[Assignment] Sort through the listing below and keep each line with the word "mathopen". Copy those.

[Data shown]
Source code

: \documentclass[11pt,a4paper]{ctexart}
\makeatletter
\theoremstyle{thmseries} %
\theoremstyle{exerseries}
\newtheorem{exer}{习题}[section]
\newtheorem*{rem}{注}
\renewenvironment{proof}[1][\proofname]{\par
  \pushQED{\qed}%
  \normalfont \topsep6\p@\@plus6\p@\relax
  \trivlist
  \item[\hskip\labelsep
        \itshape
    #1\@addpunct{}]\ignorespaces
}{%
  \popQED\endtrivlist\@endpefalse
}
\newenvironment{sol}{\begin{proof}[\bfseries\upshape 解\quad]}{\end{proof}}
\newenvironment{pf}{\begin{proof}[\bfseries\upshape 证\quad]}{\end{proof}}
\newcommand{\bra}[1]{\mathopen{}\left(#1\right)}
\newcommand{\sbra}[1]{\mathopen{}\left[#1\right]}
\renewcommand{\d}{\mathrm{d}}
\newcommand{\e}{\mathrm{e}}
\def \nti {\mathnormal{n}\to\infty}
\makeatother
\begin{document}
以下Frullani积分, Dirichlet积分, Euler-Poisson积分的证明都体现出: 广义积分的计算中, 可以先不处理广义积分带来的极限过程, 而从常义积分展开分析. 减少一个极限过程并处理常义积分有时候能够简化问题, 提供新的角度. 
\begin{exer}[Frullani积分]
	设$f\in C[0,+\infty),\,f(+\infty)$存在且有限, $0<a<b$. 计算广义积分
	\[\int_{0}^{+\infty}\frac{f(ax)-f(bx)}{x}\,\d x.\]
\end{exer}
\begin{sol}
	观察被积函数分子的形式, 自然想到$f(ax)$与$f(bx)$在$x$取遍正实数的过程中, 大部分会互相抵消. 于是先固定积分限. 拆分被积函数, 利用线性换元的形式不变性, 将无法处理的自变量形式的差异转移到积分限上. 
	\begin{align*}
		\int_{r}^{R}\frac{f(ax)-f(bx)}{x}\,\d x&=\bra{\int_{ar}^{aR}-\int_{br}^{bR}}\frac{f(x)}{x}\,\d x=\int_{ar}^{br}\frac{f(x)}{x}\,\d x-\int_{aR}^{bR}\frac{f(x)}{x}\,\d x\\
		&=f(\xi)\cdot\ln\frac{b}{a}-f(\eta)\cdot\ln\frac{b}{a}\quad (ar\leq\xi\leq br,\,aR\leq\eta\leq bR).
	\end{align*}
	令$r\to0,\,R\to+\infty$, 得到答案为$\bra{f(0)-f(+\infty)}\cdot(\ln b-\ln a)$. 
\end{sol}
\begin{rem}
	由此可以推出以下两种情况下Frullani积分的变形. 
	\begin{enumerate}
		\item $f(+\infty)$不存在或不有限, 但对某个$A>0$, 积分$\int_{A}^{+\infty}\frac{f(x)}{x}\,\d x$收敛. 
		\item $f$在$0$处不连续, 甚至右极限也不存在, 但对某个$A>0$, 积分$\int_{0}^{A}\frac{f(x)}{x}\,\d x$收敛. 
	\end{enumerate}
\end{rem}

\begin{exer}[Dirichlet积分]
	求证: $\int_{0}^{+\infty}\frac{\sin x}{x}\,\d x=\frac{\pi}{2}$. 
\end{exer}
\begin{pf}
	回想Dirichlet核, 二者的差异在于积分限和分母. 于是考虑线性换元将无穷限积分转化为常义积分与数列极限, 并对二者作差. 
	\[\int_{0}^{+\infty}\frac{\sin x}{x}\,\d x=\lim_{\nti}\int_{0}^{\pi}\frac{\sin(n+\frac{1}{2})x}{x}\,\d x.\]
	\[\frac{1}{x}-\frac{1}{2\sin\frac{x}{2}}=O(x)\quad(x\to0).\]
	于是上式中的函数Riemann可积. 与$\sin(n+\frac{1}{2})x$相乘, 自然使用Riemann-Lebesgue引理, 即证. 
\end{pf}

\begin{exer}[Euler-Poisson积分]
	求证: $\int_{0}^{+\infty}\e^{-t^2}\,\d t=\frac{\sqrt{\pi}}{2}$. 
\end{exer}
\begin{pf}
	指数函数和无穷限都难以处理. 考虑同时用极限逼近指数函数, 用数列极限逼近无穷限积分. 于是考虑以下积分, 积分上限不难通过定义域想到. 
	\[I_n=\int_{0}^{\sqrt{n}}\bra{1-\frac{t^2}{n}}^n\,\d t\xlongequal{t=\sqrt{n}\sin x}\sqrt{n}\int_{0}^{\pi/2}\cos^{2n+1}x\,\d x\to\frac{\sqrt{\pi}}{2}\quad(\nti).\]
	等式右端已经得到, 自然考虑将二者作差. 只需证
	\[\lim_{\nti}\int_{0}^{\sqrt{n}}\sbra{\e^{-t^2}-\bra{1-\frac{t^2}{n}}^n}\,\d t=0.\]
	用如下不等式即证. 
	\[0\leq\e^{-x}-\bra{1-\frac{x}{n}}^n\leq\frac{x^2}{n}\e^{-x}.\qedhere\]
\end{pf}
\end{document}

[Your solution]
\newcommand{\bra}[1]{\mathopen{}\left(#1\right)}
\newcommand{\sbra}[1]{\mathopen{}\left[#1\right]}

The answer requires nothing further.